(Saved entries)
= Beginning of Section =

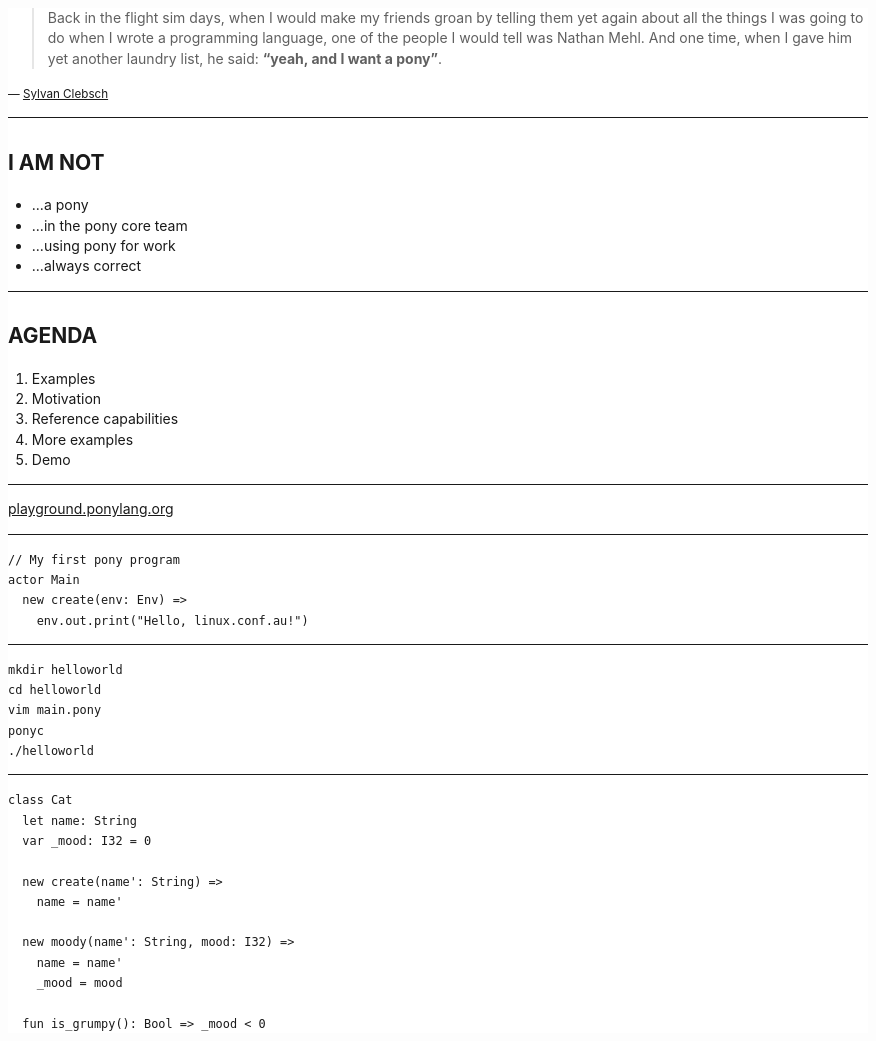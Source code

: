 
> Back in the flight sim days, when I would make my friends groan by telling them yet again about all the things I was going to do when I wrote a programming language, one of the people I would tell was Nathan Mehl. And one time, when I gave him yet another laundry list, he said: **“yeah, and I want a pony”**.

<small>&mdash; <a href="https://www.ponylang.org/blog/2017/05/an-early-history-of-pony/">Sylvan Clebsch</a></small>

---

## I AM NOT

* ...a pony
* ...in the pony core team
* ...using pony for work
* ...always correct

---

## AGENDA

1. Examples
2. Motivation
2. Reference capabilities
3. More examples
5. Demo

---

[playground.ponylang.org](https://playground.ponylang.org/)

---

``` pony
// My first pony program
actor Main
  new create(env: Env) =>
    env.out.print("Hello, linux.conf.au!")
```

---

```
mkdir helloworld
cd helloworld
vim main.pony
ponyc
./helloworld

```

---

``` pony
class Cat
  let name: String
  var _mood: I32 = 0

  new create(name': String) =>
    name = name'

  new moody(name': String, mood: I32) =>
    name = name'
    _mood = mood

  fun is_grumpy(): Bool => _mood < 0
```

= End of Section =

_WHAT YOU HAVE TO DO_.
Only the lines above that include the word "helloworld" belong in the answer; copy each one.

_ANSWER SECTION_.
mkdir helloworld
cd helloworld
./helloworld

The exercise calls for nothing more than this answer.